• **Saved entries**
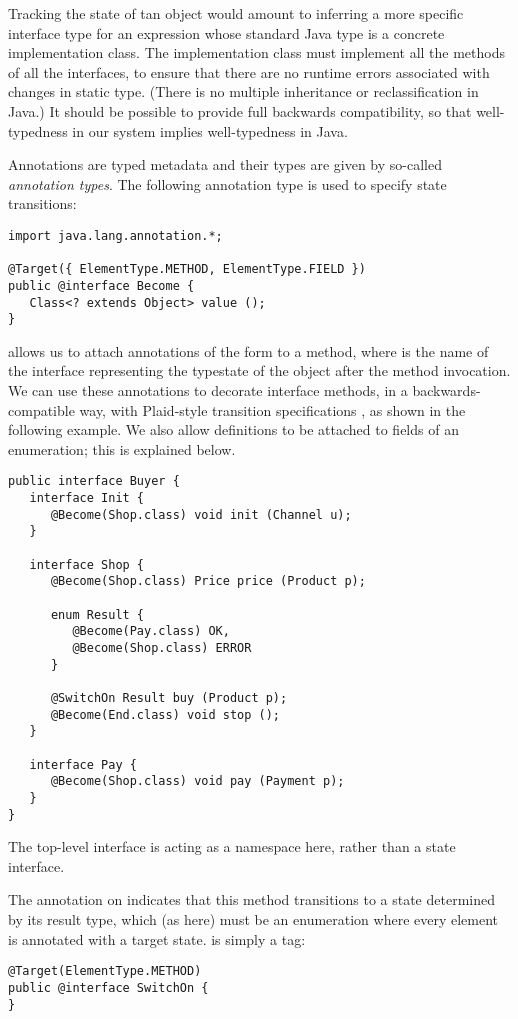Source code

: Tracking the state of tan object would amount to inferring a more
specific interface type for an expression whose standard Java type is
a concrete implementation class. The implementation class must
implement all the methods of all the interfaces, to ensure that there
are no runtime errors associated with changes in static type. (There
is no multiple inheritance or reclassification in Java.) It should be
possible to provide full backwards compatibility, so that
well-typedness in our system implies well-typedness in Java.

Annotations are typed metadata and their types are given by so-called
\emph{annotation types}. The following annotation type  is
used to specify state transitions:

\begin{lstlisting}
import java.lang.annotation.*;

@Target({ ElementType.METHOD, ElementType.FIELD })
public @interface Become {
   Class<? extends Object> value ();
}
\end{lstlisting}

\noindent {} allows us to attach annotations of the form
 to a method, where  is the name
of the interface representing the typestate of the object after the
method invocation. We can use these annotations to decorate interface
methods, in a backwards-compatible way, with Plaid-style transition
specifications \cite{garcia14}, as shown in the following example. We
also allow  definitions to be attached to fields of an
enumeration; this is explained below.

\begin{lstlisting}
public interface Buyer {
   interface Init {
      @Become(Shop.class) void init (Channel u);
   }

   interface Shop {
      @Become(Shop.class) Price price (Product p);

      enum Result {
         @Become(Pay.class) OK,
         @Become(Shop.class) ERROR
      }

      @SwitchOn Result buy (Product p);
      @Become(End.class) void stop ();
   }

   interface Pay {
      @Become(Shop.class) void pay (Payment p);
   }
}
\end{lstlisting}

\noindent The top-level  interface is acting as a
namespace here, rather than a state interface.

The  annotation on  indicates that this method
transitions to a state determined by its result type, which (as here)
must be an enumeration where every element is annotated with a target
state.  is simply a tag:
\begin{lstlisting}
@Target(ElementType.METHOD)
public @interface SwitchOn {
}
\end{lstlisting}

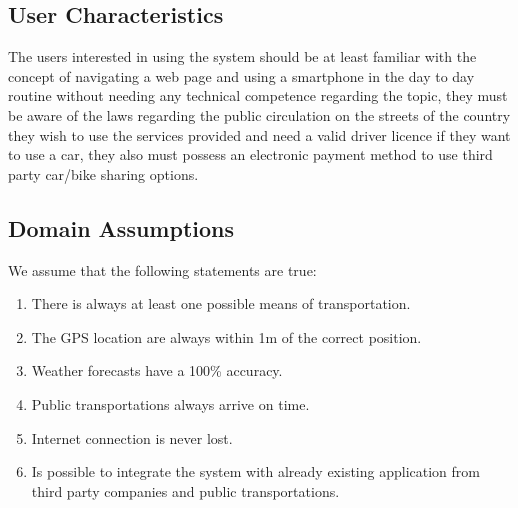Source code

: \begin{samepage}
\subsection{User Characteristics}
The users interested in using the system should be at least familiar with the concept of navigating a web page and using a smartphone in the day to day routine without needing any technical competence regarding the topic, they must be aware of the laws regarding the public circulation on the streets of the country they wish to use the services provided and need a valid driver licence if they want to use a car, they also must possess an electronic payment method to use third party car/bike sharing options.
\par
\subsection{Domain Assumptions}
We assume that the following statements are true:
\begin{enumerate}
\item There is always at least one possible means of transportation.
\item The GPS location are always within 1m of the correct position.
\item Weather forecasts have a 100\% accuracy.
\item Public transportations always arrive on time.
\item Internet connection is never lost.
\item Is possible to integrate the system with already existing application from third party companies and public transportations.
\end{enumerate}
\end{samepage}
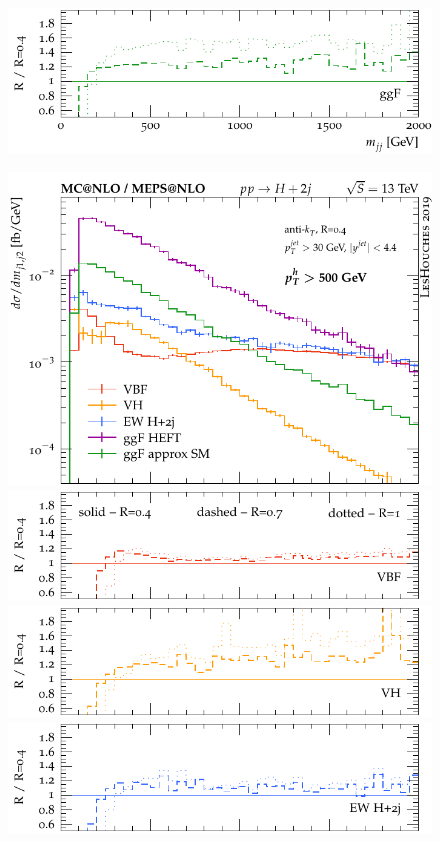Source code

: \documentclass[10pt,prd,fleqn,superscriptaddress,notitlepage,nofootinbib,preprintnumbers,nobalancelastpage]{revtex4-1}
\begin{document}
\begin{figure}[p]
\begin{minipage}{.2925\textwidth}
    \includegraphics[width=\textwidth]{figures/channels/m_jj12_pth200_rGGH.pdf}
  \end{minipage}\hfill
  \begin{minipage}{.2925\textwidth}
    \includegraphics[width=\textwidth]{figures/channels/m_jj12_pth500.pdf}
    \includegraphics[width=\textwidth]{figures/channels/m_jj12_pth500_rVBF.pdf}
    \includegraphics[width=\textwidth]{figures/channels/m_jj12_pth500_rVH.pdf}
    \includegraphics[width=\textwidth]{figures/channels/m_jj12_pth500_rHJJ.pdf}

\end{minipage}
\end{figure}
\end{document}

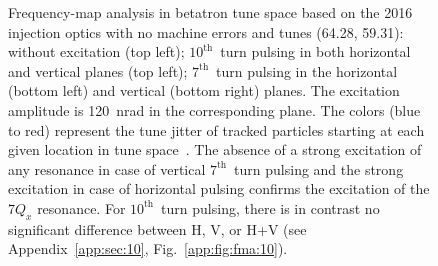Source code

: \documentclass[%
 reprint,
 amsmath,amssymb,
 aps,
prstab,
longbibliography
]{revtex4-1}
\begin{document}
\begin{figure}
\begin{tabular}{cc}
  \end{tabular}
  \caption{Frequency-map analysis in betatron tune space based on the
    2016 injection optics with no machine errors and tunes (64.28,
    59.31): without excitation (top left); $10^{\mathrm{th}}$~turn
    pulsing in both horizontal and vertical planes (top left);
    $7^{\mathrm{th}}$~turn pulsing in the horizontal (bottom left) and
    vertical (bottom right) planes. The excitation amplitude is
    120~nrad in the corresponding plane. The colors (blue to red)
    represent the tune jitter of tracked particles starting at each
    given location in tune space~\cite{fmalaskar}. The absence of a
    strong excitation of any resonance in case of vertical
    $7^{\mathrm{th}}$~turn pulsing and the strong excitation in case
    of horizontal pulsing confirms the excitation of the $7 Q_x$
    resonance. For $10^{\mathrm{th}}$~turn pulsing, there is in
    contrast no significant difference between H, V, or H+V (see
    Appendix~\ref{app:sec:10}, Fig.~\ref{app:fig:fma:10}).}
  \label{fig:patternfma}
\end{figure}
\end{document}

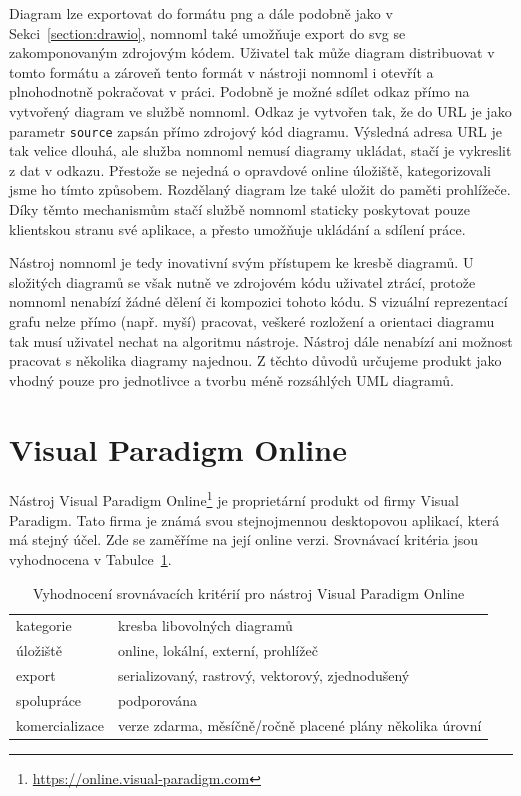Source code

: Diagram lze exportovat do formátu \acrshort{png} a dále podobně jako v Sekci~\ref{section:drawio}, nomnoml také umožňuje export do \acrshort{svg} se zakomponovaným zdrojovým kódem.
Uživatel tak může diagram distribuovat v tomto formátu a zároveň tento formát v nástroji nomnoml i otevřít a plnohodnotně pokračovat v práci.
Podobně je možné sdílet odkaz přímo na vytvořený diagram ve službě nomnoml.
Odkaz je vytvořen tak, že do URL je jako parametr \texttt{source} zapsán přímo zdrojový kód diagramu.
Výsledná adresa URL je tak velice dlouhá, ale služba nomnoml nemusí diagramy ukládat, stačí je vykreslit z dat v odkazu.
Přestože se nejedná o opravdové online úložiště, kategorizovali jsme ho tímto způsobem.
Rozdělaný diagram lze také uložit do paměti prohlížeče.
Díky těmto mechanismům stačí službě nomnoml staticky poskytovat pouze klientskou stranu své aplikace, a přesto umožňuje ukládání a sdílení práce.

Nástroj nomnoml je tedy inovativní svým přístupem ke kresbě diagramů.
U složitých diagramů se však nutně ve zdrojovém kódu uživatel ztrácí, protože nomnoml nenabízí žádné dělení či kompozici tohoto kódu.
S vizuální reprezentací grafu nelze přímo (např. myší) pracovat, veškeré rozložení a orientaci diagramu tak musí uživatel nechat na algoritmu nástroje.
Nástroj dále nenabízí ani možnost pracovat s několika diagramy najednou.
Z těchto důvodů určujeme produkt jako vhodný pouze pro jednotlivce a tvorbu méně rozsáhlých UML diagramů.

\section{Visual Paradigm Online}

Nástroj Visual Paradigm Online\footnote{\url{https://online.visual-paradigm.com}} je proprietární produkt od firmy Visual Paradigm.
Tato firma je známá svou stejnojmennou desktopovou aplikací, která má stejný účel. Zde se zaměříme na její online verzi.
Srovnávací kritéria jsou vyhodnocena v Tabulce~\ref{tab:comparison-vpo}.

\begin{table}[!htb]
  \begin{tabularx}{\textwidth}{lX}\toprule
    kategorie      & kresba libovolných diagramů                                 \\
    úložiště       & online, lokální, externí, prohlížeč                         \\
    export         & serializovaný, rastrový, vektorový, zjednodušený            \\
    spolupráce     & podporována                                                 \\
    komercializace & verze zdarma, měsíčně/ročně placené plány několika úro\-vní
    \\\bottomrule
  \end{tabularx}
  \caption{Vyhodnocení srovnávacích kritérií pro nástroj Visual Paradigm Online}
  \label{tab:comparison-vpo}
\end{table}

• **Exercise directions**
Above are the records; print them all exactly and keep the pictures out.

• **Solution for this exercise**
Source code

: Tracking the state of tan object would amount to inferring a more
specific interface type for an expression whose standard Java type is
a concrete implementation class. The implementation class must
implement all the methods of all the interfaces, to ensure that there
are no runtime errors associated with changes in static type. (There
is no multiple inheritance or reclassification in Java.) It should be
possible to provide full backwards compatibility, so that
well-typedness in our system implies well-typedness in Java.

Annotations are typed metadata and their types are given by so-called
\emph{annotation types}. The following annotation type  is
used to specify state transitions:

\begin{lstlisting}
import java.lang.annotation.*;

@Target({ ElementType.METHOD, ElementType.FIELD })
public @interface Become {
   Class<? extends Object> value ();
}
\end{lstlisting}

\noindent {} allows us to attach annotations of the form
 to a method, where  is the name
of the interface representing the typestate of the object after the
method invocation. We can use these annotations to decorate interface
methods, in a backwards-compatible way, with Plaid-style transition
specifications \cite{garcia14}, as shown in the following example. We
also allow  definitions to be attached to fields of an
enumeration; this is explained below.

\begin{lstlisting}
public interface Buyer {
   interface Init {
      @Become(Shop.class) void init (Channel u);
   }

   interface Shop {
      @Become(Shop.class) Price price (Product p);

      enum Result {
         @Become(Pay.class) OK,
         @Become(Shop.class) ERROR
      }

      @SwitchOn Result buy (Product p);
      @Become(End.class) void stop ();
   }

   interface Pay {
      @Become(Shop.class) void pay (Payment p);
   }
}
\end{lstlisting}

\noindent The top-level  interface is acting as a
namespace here, rather than a state interface.

The  annotation on  indicates that this method
transitions to a state determined by its result type, which (as here)
must be an enumeration where every element is annotated with a target
state.  is simply a tag:
\begin{lstlisting}
@Target(ElementType.METHOD)
public @interface SwitchOn {
}
\end{lstlisting}

Source code

: \begin{samepage}
\subsection{User Characteristics}
The users interested in using the system should be at least familiar with the concept of navigating a web page and using a smartphone in the day to day routine without needing any technical competence regarding the topic, they must be aware of the laws regarding the public circulation on the streets of the country they wish to use the services provided and need a valid driver licence if they want to use a car, they also must possess an electronic payment method to use third party car/bike sharing options.
\par
\subsection{Domain Assumptions}
We assume that the following statements are true:
\begin{enumerate}
\item There is always at least one possible means of transportation.
\item The GPS location are always within 1m of the correct position.
\item Weather forecasts have a 100\% accuracy.
\item Public transportations always arrive on time.
\item Internet connection is never lost.
\item Is possible to integrate the system with already existing application from third party companies and public transportations.
\end{enumerate}
\end{samepage}
Source code

: \documentclass[10pt,prd,fleqn,superscriptaddress,notitlepage,nofootinbib,preprintnumbers,nobalancelastpage]{revtex4-1}
\begin{document}
\begin{figure}[p]
\begin{minipage}{.2925\textwidth}
    \includegraphics[width=\textwidth]{figures/channels/m_jj12_pth200_rGGH.pdf}
  \end{minipage}\hfill
  \begin{minipage}{.2925\textwidth}
    \includegraphics[width=\textwidth]{figures/channels/m_jj12_pth500.pdf}
    \includegraphics[width=\textwidth]{figures/channels/m_jj12_pth500_rVBF.pdf}
    \includegraphics[width=\textwidth]{figures/channels/m_jj12_pth500_rVH.pdf}
    \includegraphics[width=\textwidth]{figures/channels/m_jj12_pth500_rHJJ.pdf}

\end{minipage}
\end{figure}
\end{document}

Source code

: \documentclass[%
 reprint,
 amsmath,amssymb,
 aps,
prstab,
longbibliography
]{revtex4-1}
\begin{document}
\begin{figure}
\begin{tabular}{cc}
  \end{tabular}
  \caption{Frequency-map analysis in betatron tune space based on the
    2016 injection optics with no machine errors and tunes (64.28,
    59.31): without excitation (top left); $10^{\mathrm{th}}$~turn
    pulsing in both horizontal and vertical planes (top left);
    $7^{\mathrm{th}}$~turn pulsing in the horizontal (bottom left) and
    vertical (bottom right) planes. The excitation amplitude is
    120~nrad in the corresponding plane. The colors (blue to red)
    represent the tune jitter of tracked particles starting at each
    given location in tune space~\cite{fmalaskar}. The absence of a
    strong excitation of any resonance in case of vertical
    $7^{\mathrm{th}}$~turn pulsing and the strong excitation in case
    of horizontal pulsing confirms the excitation of the $7 Q_x$
    resonance. For $10^{\mathrm{th}}$~turn pulsing, there is in
    contrast no significant difference between H, V, or H+V (see
    Appendix~\ref{app:sec:10}, Fig.~\ref{app:fig:fma:10}).}
  \label{fig:patternfma}
\end{figure}
\end{document}

Source code

: Diagram lze exportovat do formátu \acrshort{png} a dále podobně jako v Sekci~\ref{section:drawio}, nomnoml také umožňuje export do \acrshort{svg} se zakomponovaným zdrojovým kódem.
Uživatel tak může diagram distribuovat v tomto formátu a zároveň tento formát v nástroji nomnoml i otevřít a plnohodnotně pokračovat v práci.
Podobně je možné sdílet odkaz přímo na vytvořený diagram ve službě nomnoml.
Odkaz je vytvořen tak, že do URL je jako parametr \texttt{source} zapsán přímo zdrojový kód diagramu.
Výsledná adresa URL je tak velice dlouhá, ale služba nomnoml nemusí diagramy ukládat, stačí je vykreslit z dat v odkazu.
Přestože se nejedná o opravdové online úložiště, kategorizovali jsme ho tímto způsobem.
Rozdělaný diagram lze také uložit do paměti prohlížeče.
Díky těmto mechanismům stačí službě nomnoml staticky poskytovat pouze klientskou stranu své aplikace, a přesto umožňuje ukládání a sdílení práce.

Nástroj nomnoml je tedy inovativní svým přístupem ke kresbě diagramů.
U složitých diagramů se však nutně ve zdrojovém kódu uživatel ztrácí, protože nomnoml nenabízí žádné dělení či kompozici tohoto kódu.
S vizuální reprezentací grafu nelze přímo (např. myší) pracovat, veškeré rozložení a orientaci diagramu tak musí uživatel nechat na algoritmu nástroje.
Nástroj dále nenabízí ani možnost pracovat s několika diagramy najednou.
Z těchto důvodů určujeme produkt jako vhodný pouze pro jednotlivce a tvorbu méně rozsáhlých UML diagramů.

\section{Visual Paradigm Online}

Nástroj Visual Paradigm Online\footnote{\url{https://online.visual-paradigm.com}} je proprietární produkt od firmy Visual Paradigm.
Tato firma je známá svou stejnojmennou desktopovou aplikací, která má stejný účel. Zde se zaměříme na její online verzi.
Srovnávací kritéria jsou vyhodnocena v Tabulce~\ref{tab:comparison-vpo}.

\begin{table}[!htb]
  \begin{tabularx}{\textwidth}{lX}\toprule
    kategorie      & kresba libovolných diagramů                                 \\
    úložiště       & online, lokální, externí, prohlížeč                         \\
    export         & serializovaný, rastrový, vektorový, zjednodušený            \\
    spolupráce     & podporována                                                 \\
    komercializace & verze zdarma, měsíčně/ročně placené plány několika úro\-vní
    \\\bottomrule
  \end{tabularx}
  \caption{Vyhodnocení srovnávacích kritérií pro nástroj Visual Paradigm Online}
  \label{tab:comparison-vpo}
\end{table}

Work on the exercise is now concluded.